At first, it seemed like if people reloaded or cleared cache the problem went away. It turned out this wasn’t true – we have two load balanced servers in a cluster serving this site. One server worked in Chrome and the other didn’t; reloading or otherwise breaking persistence just got you the working server for a time. But both servers worked perfectly in IE and Firefox (every version we have lying around).
So we started researching. Both servers were as identical as we could make them. Was it a Confluence bug? No, we have phpBB on both servers and it showed the same behavior – so it looked like an Apache level problem.

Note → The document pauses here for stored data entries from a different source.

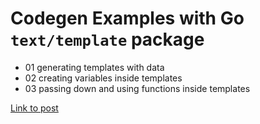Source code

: # Codegen Examples with Go `text/template` package

- 01 generating templates with data
- 02 creating variables inside templates
- 03 passing down and using functions inside templates

[Link to post](https://tompston.pages.dev/blog/2021-11-15-guide-to-go-code-generation)
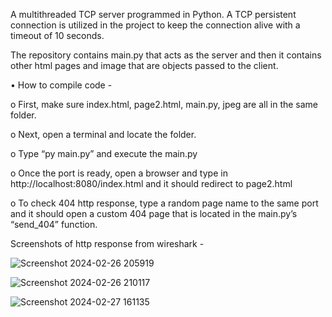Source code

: A multithreaded TCP server programmed in Python. A TCP persistent connection is utilized in the project to keep the connection alive with a timeout of 10 seconds. 

The repository contains main.py that acts as the server and then it contains other html pages and image that are objects passed to the client.

• How to compile code -  

o First, make sure index.html, page2.html, main.py, jpeg are all in the same folder.

o Next, open a terminal and locate the folder.

o Type “py main.py” and execute the main.py

o Once the port is ready, open a browser and type in http://localhost:8080/index.html and it should redirect to page2.html

o To check 404 http response, type a random page name to the same port and it should open a custom 404 page that is located in the main.py’s “send_404” function.


Screenshots of http response from wireshark -

![Screenshot 2024-02-26 205919](https://github.com/praisy16/Multithreaded-Web-Server-/assets/112771153/652a45ab-e53c-47fe-90cf-82bebfb55a15)


![Screenshot 2024-02-26 210117](https://github.com/praisy16/Multithreaded-Web-Server-/assets/112771153/feb3f14e-380c-4b79-bad7-b39c866ea3ce)


![Screenshot 2024-02-27 161135](https://github.com/praisy16/Multithreaded-Web-Server-/assets/112771153/e99db817-3dab-4171-b825-f7d3b35efb70)
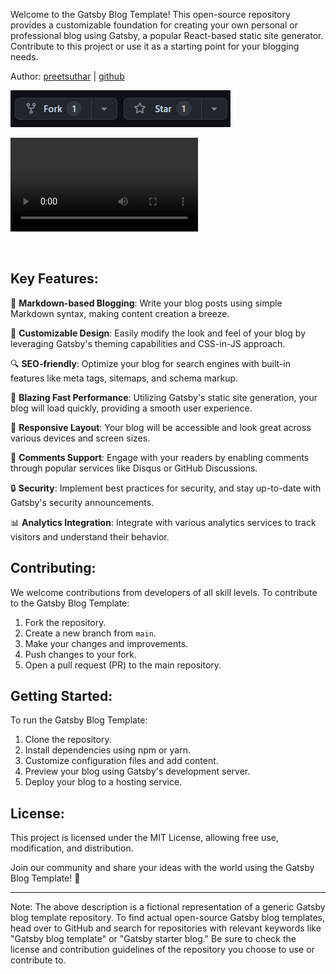 Welcome to the Gatsby Blog Template! This open-source repository provides a customizable foundation for creating your own personal or professional blog using Gatsby, a popular React-based static site generator. Contribute to this project or use it as a starting point for your blogging needs.

Author: [preetsuthar](https://preetsuthar.me) | [github](https://github.com/preetsuthar17)
</br>

![Alt text](image.png)


<video src="./20230729-1401-48.8453304.mp4" style="max-width: 730px;"></video>


</br>

Key Features:
--------------------------------

📝 **Markdown-based Blogging**: Write your blog posts using simple Markdown syntax, making content creation a breeze.

🎨 **Customizable Design**: Easily modify the look and feel of your blog by leveraging Gatsby's theming capabilities and CSS-in-JS approach.

🔍 **SEO-friendly**: Optimize your blog for search engines with built-in features like meta tags, sitemaps, and schema markup.

🚀 **Blazing Fast Performance**: Utilizing Gatsby's static site generation, your blog will load quickly, providing a smooth user experience.

📱 **Responsive Layout**: Your blog will be accessible and look great across various devices and screen sizes.

💬 **Comments Support**: Engage with your readers by enabling comments through popular services like Disqus or GitHub Discussions.

🔒 **Security**: Implement best practices for security, and stay up-to-date with Gatsby's security announcements.

📊 **Analytics Integration**: Integrate with various analytics services to track visitors and understand their behavior.

Contributing:
--------------------------------

We welcome contributions from developers of all skill levels. To contribute to the Gatsby Blog Template:

1. Fork the repository.
2. Create a new branch from `main`.
3. Make your changes and improvements.
4. Push changes to your fork.
5. Open a pull request (PR) to the main repository.

Getting Started:
--------------------------------

To run the Gatsby Blog Template:

1. Clone the repository.
2. Install dependencies using npm or yarn.
3. Customize configuration files and add content.
4. Preview your blog using Gatsby's development server.
5. Deploy your blog to a hosting service.

License:
--------------------------------

This project is licensed under the MIT License, allowing free use, modification, and distribution.

Join our community and share your ideas with the world using the Gatsby Blog Template! 🎉

---

Note: The above description is a fictional representation of a generic Gatsby blog template repository. To find actual open-source Gatsby blog templates, head over to GitHub and search for repositories with relevant keywords like "Gatsby blog template" or "Gatsby starter blog." Be sure to check the license and contribution guidelines of the repository you choose to use or contribute to.
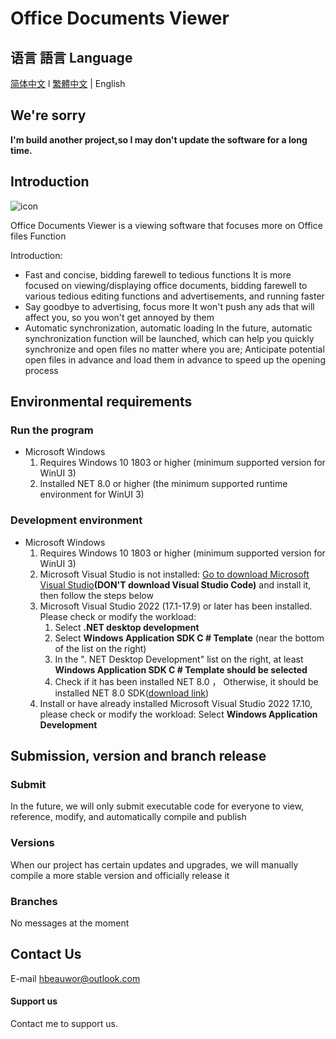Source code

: # Office Documents Viewer
## 语言 語言 Language
[简体中文](/.github/res/MarkDown/ZH-CN.md)   l
[繁體中文](/.github/res/MarkDown/ZH-TR.md "查看繁體中文的說明")   |
English
## We're sorry
**I'm build another project,so I may don't update the software for a long time.**
## Introduction
![icon](/.github/res/ass/iconw.svg)    

Office Documents Viewer is a viewing software that focuses more on Office files
Function   

Introduction:
- Fast and concise, bidding farewell to tedious functions
    It is more focused on viewing/displaying office documents, bidding farewell to various tedious editing functions and advertisements, and running faster
- Say goodbye to advertising, focus more
    It won't push any ads that will affect you, so you won't get annoyed by them
- Automatic synchronization, automatic loading
    In the future, automatic synchronization function will be launched, which can help you quickly synchronize and open files no matter where you are; Anticipate potential open files in advance and load them in advance to speed up the opening process
## Environmental requirements
### Run the program
- Microsoft Windows
    1. Requires Windows 10 1803 or higher (minimum supported version for WinUI 3)
    2. Installed NET 8.0 or higher (the minimum supported runtime environment for WinUI 3)
### Development environment
- Microsoft Windows
    1. Requires Windows 10 1803 or higher (minimum supported version for WinUI 3)
    2. Microsoft Visual Studio is not installed: [Go to download Microsoft Visual Studio](https://visualstudio.microsoft.com/zh-hans/)**(DON'T download Visual Studio Code)** and install it, then follow the steps below  
    3. Microsoft Visual Studio 2022 (17.1-17.9) or later has been installed. Please check or modify the workload:
        1. Select **.NET desktop development**
        2. Select **Windows Application SDK C # Template** (near the bottom of the list on the right)
        3. In the ". NET Desktop Development" list on the right, at least **Windows Application SDK C # Template should be selected**
        4. Check if it has been installed NET 8.0 ， Otherwise, it should be installed NET 8.0 SDK([download link](https://dotnet.microsoft.com/zh-cn/download/dotnet/8.0))
    4. Install or have already installed Microsoft Visual Studio 2022 17.10, please check or modify the workload:
        Select **Windows Application Development**
## Submission, version and branch release
### Submit
In the future, we will only submit executable code for everyone to view, reference, modify, and automatically compile and publish
### Versions
When our project has certain updates and upgrades, we will manually compile a more stable version and officially release it
### Branches
No messages at the moment
## Contact Us
E-mail hbeauwor@outlook.com
#### Support us
Contact me to support us.
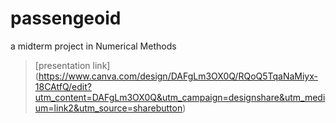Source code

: # passengeoid
a midterm project in Numerical Methods
> [presentation link]
(https://www.canva.com/design/DAFgLm3OX0Q/RQoQ5TqaNaMiyx-18CAtfQ/edit?utm_content=DAFgLm3OX0Q&utm_campaign=designshare&utm_medium=link2&utm_source=sharebutton)
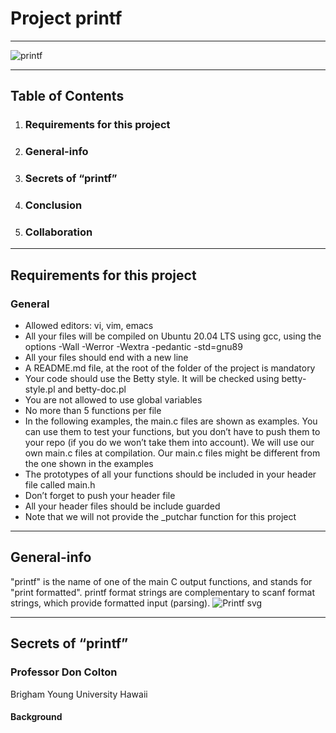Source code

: # Project printf
***
![printf](https://user-images.githubusercontent.com/98335124/160219522-1e97e727-4926-42f6-8e48-3835835c0dec.jpg)
***

## Table of Contents
1. ### Requirements for this project
2. ### General-info
3. ### Secrets of “printf”
4. ### Conclusion
5. ### Collaboration
***

## Requirements for this project
### General
* Allowed editors: vi, vim, emacs
* All your files will be compiled on Ubuntu 20.04 LTS using gcc, using the options -Wall -Werror -Wextra -pedantic -std=gnu89
* All your files should end with a new line
* A README.md file, at the root of the folder of the project is mandatory
* Your code should use the Betty style. It will be checked using betty-style.pl and betty-doc.pl
* You are not allowed to use global variables
* No more than 5 functions per file
* In the following examples, the main.c files are shown as examples. You can use them to test your functions, but you don’t have to push them to your repo (if you do we won’t take them into account). We will use our own main.c files at compilation. Our main.c files might be different from the one shown in the examples
* The prototypes of all your functions should be included in your header file called main.h
* Don’t forget to push your header file
* All your header files should be include guarded
* Note that we will not provide the _putchar function for this project
***

## General-info
"printf" is the name of one of the main C output functions, and stands for "print formatted". printf format strings are complementary to scanf format strings, which provide formatted input (parsing).
![Printf svg](https://user-images.githubusercontent.com/98335124/160220929-da2f5afd-c60b-4a68-9eef-53a07af6e796.png)
***

## Secrets of “printf”
### Professor Don Colton
Brigham Young University Hawaii

#### Background

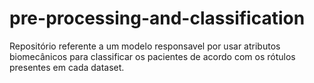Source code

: # pre-processing-and-classification
Repositório referente a um modelo responsavel por usar atributos biomecânicos para classificar os pacientes de acordo com os rótulos presentes em cada dataset.
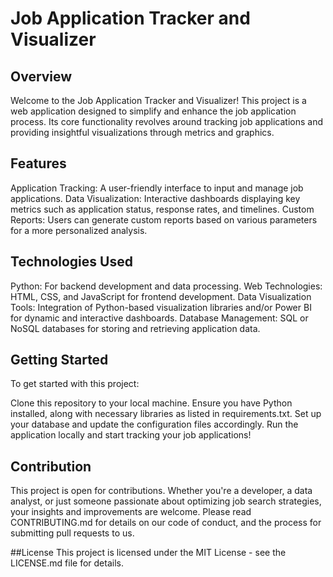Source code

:# Job Application Tracker and Visualizer
## Overview
Welcome to the Job Application Tracker and Visualizer! This project is a web application designed to simplify and enhance the job application process. Its core functionality revolves around tracking job applications and providing insightful visualizations through metrics and graphics.

## Features
Application Tracking: A user-friendly interface to input and manage job applications.
Data Visualization: Interactive dashboards displaying key metrics such as application status, response rates, and timelines.
Custom Reports: Users can generate custom reports based on various parameters for a more personalized analysis.

## Technologies Used
Python: For backend development and data processing.
Web Technologies: HTML, CSS, and JavaScript for frontend development.
Data Visualization Tools: Integration of Python-based visualization libraries and/or Power BI for dynamic and interactive dashboards.
Database Management: SQL or NoSQL databases for storing and retrieving application data.

## Getting Started
To get started with this project:

Clone this repository to your local machine.
Ensure you have Python installed, along with necessary libraries as listed in requirements.txt.
Set up your database and update the configuration files accordingly.
Run the application locally and start tracking your job applications!

## Contribution
This project is open for contributions. Whether you're a developer, a data analyst, or just someone passionate about optimizing job search strategies, your insights and improvements are welcome. Please read CONTRIBUTING.md for details on our code of conduct, and the process for submitting pull requests to us.

##License
This project is licensed under the MIT License - see the LICENSE.md file for details.
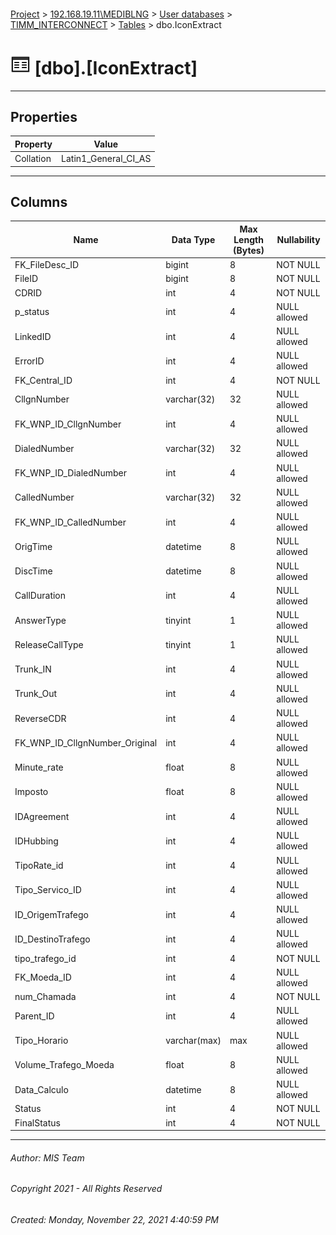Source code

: #### 

[Project](../../../../index.md) > [192.168.19.11\\MEDIBLNG](../../../index.md) > [User databases](../../index.md) > [TIMM_INTERCONNECT](../index.md) > [Tables](Tables.md) > dbo.IconExtract

# ![Tables](../../../../Images/Table32.png) [dbo].[IconExtract]

---

## <a name="#properties"></a>Properties

| Property | Value |
|---|---|
| Collation | Latin1_General_CI_AS |


---

## <a name="#columns"></a>Columns

| Name | Data Type | Max Length (Bytes) | Nullability |
|---|---|---|---|
| FK_FileDesc_ID | bigint | 8 | NOT NULL |
| FileID | bigint | 8 | NOT NULL |
| CDRID | int | 4 | NOT NULL |
| p_status | int | 4 | NULL allowed |
| LinkedID | int | 4 | NULL allowed |
| ErrorID | int | 4 | NULL allowed |
| FK_Central_ID | int | 4 | NOT NULL |
| CllgnNumber | varchar(32) | 32 | NULL allowed |
| FK_WNP_ID_CllgnNumber | int | 4 | NULL allowed |
| DialedNumber | varchar(32) | 32 | NULL allowed |
| FK_WNP_ID_DialedNumber | int | 4 | NULL allowed |
| CalledNumber | varchar(32) | 32 | NULL allowed |
| FK_WNP_ID_CalledNumber | int | 4 | NULL allowed |
| OrigTime | datetime | 8 | NULL allowed |
| DiscTime | datetime | 8 | NULL allowed |
| CallDuration | int | 4 | NULL allowed |
| AnswerType | tinyint | 1 | NULL allowed |
| ReleaseCallType | tinyint | 1 | NULL allowed |
| Trunk_IN | int | 4 | NULL allowed |
| Trunk_Out | int | 4 | NULL allowed |
| ReverseCDR | int | 4 | NULL allowed |
| FK_WNP_ID_CllgnNumber_Original | int | 4 | NULL allowed |
| Minute_rate | float | 8 | NULL allowed |
| Imposto | float | 8 | NULL allowed |
| IDAgreement | int | 4 | NULL allowed |
| IDHubbing | int | 4 | NULL allowed |
| TipoRate_id | int | 4 | NULL allowed |
| Tipo_Servico_ID | int | 4 | NULL allowed |
| ID_OrigemTrafego | int | 4 | NULL allowed |
| ID_DestinoTrafego | int | 4 | NULL allowed |
| tipo_trafego_id | int | 4 | NOT NULL |
| FK_Moeda_ID | int | 4 | NULL allowed |
| num_Chamada | int | 4 | NOT NULL |
| Parent_ID | int | 4 | NULL allowed |
| Tipo_Horario | varchar(max) | max | NULL allowed |
| Volume_Trafego_Moeda | float | 8 | NULL allowed |
| Data_Calculo | datetime | 8 | NULL allowed |
| Status | int | 4 | NOT NULL |
| FinalStatus | int | 4 | NOT NULL |


---

###### Author:  MIS Team

###### Copyright 2021 - All Rights Reserved

###### Created: Monday, November 22, 2021 4:40:59 PM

Sure enough, I looked in the logs. The error didn’t generate an Apache error, it was still considered a 200 OK response, but when I compared the log strings the box that Chrome was erroring on showed that the cookie wasn’t being passed up; that field was blank (it was populated with the cookie value on the other box and on both boxes when hit in IE/Firefox). Both boxes had an identically compiled Apache 2.0.61. I diffed all the config files- except for boxname and IP, no difference. The problem persisted for more than a week.
We did a graceful Apache restart for kicks – no effect. Desperate, we did a full Apache stop/start – and the problem disappeared! Not sure for how long. If it recurs, I’ll take a packet trace and see if Chrome is just not sending the cookie, or sending it partially, or sending it and it’s Apache jacking up… But it’s strange there would be an Apache-end problem that only Chrome would experience.
I see a number of posts out there in the wide world about this issue; people have seen this Chrome behavior in YouTube, Lycos, etc. Mostly they think that reloading/clearing cache fixes it but I suspect that those services also have large load balanced clusters, and by luck of the draw they’re just getting a “good” one.
Any other server admins out there having Chrome issues, and can confirm this? I’d be real interested in knowing what Web servers/versions it’s affecting. And a packet trace of a “bad” hit would probably show the root cause. I suspect for some reason Chrome is partially sending the cookie or whatnot, choking the hit.